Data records
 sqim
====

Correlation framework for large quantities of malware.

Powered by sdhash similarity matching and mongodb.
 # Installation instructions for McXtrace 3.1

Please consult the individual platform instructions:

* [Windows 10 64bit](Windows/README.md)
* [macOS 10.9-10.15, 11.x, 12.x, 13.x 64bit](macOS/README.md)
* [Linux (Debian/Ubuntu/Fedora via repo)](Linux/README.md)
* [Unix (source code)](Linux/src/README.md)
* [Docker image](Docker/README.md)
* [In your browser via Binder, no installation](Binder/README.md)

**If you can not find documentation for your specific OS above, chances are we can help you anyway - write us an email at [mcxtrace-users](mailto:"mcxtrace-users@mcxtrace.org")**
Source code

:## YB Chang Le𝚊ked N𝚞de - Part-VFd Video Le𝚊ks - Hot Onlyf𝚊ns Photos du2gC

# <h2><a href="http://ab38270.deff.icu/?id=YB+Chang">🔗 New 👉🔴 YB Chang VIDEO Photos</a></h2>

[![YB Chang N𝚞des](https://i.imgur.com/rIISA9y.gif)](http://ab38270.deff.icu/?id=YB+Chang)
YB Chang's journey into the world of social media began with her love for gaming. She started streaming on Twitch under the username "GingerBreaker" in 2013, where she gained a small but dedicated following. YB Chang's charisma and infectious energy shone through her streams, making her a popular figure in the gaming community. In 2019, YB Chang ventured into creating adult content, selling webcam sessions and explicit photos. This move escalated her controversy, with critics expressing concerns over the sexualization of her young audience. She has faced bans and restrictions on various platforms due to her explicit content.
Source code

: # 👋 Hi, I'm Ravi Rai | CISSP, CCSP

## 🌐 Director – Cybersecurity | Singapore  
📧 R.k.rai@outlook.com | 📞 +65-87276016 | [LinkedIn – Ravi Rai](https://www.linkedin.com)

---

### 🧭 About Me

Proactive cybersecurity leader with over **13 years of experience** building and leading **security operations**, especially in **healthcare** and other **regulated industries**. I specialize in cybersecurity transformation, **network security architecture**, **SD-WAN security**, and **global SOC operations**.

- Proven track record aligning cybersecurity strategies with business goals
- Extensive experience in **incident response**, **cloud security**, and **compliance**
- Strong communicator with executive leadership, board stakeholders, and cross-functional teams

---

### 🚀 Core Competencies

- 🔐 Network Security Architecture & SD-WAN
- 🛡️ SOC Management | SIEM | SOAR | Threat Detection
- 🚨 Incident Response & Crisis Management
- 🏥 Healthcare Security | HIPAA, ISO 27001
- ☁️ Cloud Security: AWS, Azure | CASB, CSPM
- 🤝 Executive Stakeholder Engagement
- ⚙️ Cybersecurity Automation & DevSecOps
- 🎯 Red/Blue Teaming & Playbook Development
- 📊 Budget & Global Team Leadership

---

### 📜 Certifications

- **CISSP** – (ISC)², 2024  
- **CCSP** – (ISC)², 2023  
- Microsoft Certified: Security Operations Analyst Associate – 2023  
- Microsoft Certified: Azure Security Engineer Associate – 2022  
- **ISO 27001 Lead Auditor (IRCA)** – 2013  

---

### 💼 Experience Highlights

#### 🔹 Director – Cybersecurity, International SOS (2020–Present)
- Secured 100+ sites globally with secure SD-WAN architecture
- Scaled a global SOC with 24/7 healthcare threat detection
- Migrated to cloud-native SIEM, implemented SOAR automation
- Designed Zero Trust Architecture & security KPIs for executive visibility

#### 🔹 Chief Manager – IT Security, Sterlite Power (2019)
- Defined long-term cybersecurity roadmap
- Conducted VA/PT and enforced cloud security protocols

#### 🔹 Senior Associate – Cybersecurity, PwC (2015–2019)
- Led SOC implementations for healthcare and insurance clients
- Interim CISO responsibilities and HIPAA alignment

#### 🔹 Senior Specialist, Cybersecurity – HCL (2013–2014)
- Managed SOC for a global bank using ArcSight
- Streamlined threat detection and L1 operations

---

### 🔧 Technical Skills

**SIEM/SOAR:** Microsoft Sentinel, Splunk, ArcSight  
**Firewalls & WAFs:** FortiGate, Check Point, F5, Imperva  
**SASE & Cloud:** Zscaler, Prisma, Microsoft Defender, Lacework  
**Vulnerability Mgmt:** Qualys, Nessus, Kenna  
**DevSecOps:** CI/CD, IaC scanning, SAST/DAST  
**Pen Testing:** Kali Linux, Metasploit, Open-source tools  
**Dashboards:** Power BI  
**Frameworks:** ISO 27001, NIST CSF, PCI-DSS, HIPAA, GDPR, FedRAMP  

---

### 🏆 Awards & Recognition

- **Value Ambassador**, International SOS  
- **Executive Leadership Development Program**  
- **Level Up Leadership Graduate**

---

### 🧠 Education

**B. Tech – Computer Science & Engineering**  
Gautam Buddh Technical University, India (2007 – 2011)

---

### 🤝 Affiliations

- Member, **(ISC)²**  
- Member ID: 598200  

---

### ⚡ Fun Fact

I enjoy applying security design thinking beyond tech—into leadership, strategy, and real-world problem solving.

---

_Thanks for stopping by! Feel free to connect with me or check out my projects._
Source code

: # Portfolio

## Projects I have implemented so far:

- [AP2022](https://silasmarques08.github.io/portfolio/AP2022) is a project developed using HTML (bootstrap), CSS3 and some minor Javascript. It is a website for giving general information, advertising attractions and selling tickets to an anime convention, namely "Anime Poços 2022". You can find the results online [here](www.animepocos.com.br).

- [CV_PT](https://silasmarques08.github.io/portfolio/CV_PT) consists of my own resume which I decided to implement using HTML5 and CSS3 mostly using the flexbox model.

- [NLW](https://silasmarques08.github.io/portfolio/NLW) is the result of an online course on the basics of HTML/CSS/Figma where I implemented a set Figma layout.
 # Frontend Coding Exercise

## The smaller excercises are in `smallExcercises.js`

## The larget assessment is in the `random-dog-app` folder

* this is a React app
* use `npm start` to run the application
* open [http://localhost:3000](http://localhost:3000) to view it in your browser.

* Work order: Repeat exactly the lines above from the one with "Binder, no installation](Binder/README.md)" up to and including the one with "## 🌐 Director – Cybersecurity | Singapore". No other line belongs in the reply.

* Response:
* [In your browser via Binder, no installation](Binder/README.md)

**If you can not find documentation for your specific OS above, chances are we can help you anyway - write us an email at [mcxtrace-users](mailto:"mcxtrace-users@mcxtrace.org")**
Source code

:## YB Chang Le𝚊ked N𝚞de - Part-VFd Video Le𝚊ks - Hot Onlyf𝚊ns Photos du2gC

# <h2><a href="http://ab38270.deff.icu/?id=YB+Chang">🔗 New 👉🔴 YB Chang VIDEO Photos</a></h2>

[![YB Chang N𝚞des](https://i.imgur.com/rIISA9y.gif)](http://ab38270.deff.icu/?id=YB+Chang)
YB Chang's journey into the world of social media began with her love for gaming. She started streaming on Twitch under the username "GingerBreaker" in 2013, where she gained a small but dedicated following. YB Chang's charisma and infectious energy shone through her streams, making her a popular figure in the gaming community. In 2019, YB Chang ventured into creating adult content, selling webcam sessions and explicit photos. This move escalated her controversy, with critics expressing concerns over the sexualization of her young audience. She has faced bans and restrictions on various platforms due to her explicit content.
Source code

: # 👋 Hi, I'm Ravi Rai | CISSP, CCSP

## 🌐 Director – Cybersecurity | Singapore  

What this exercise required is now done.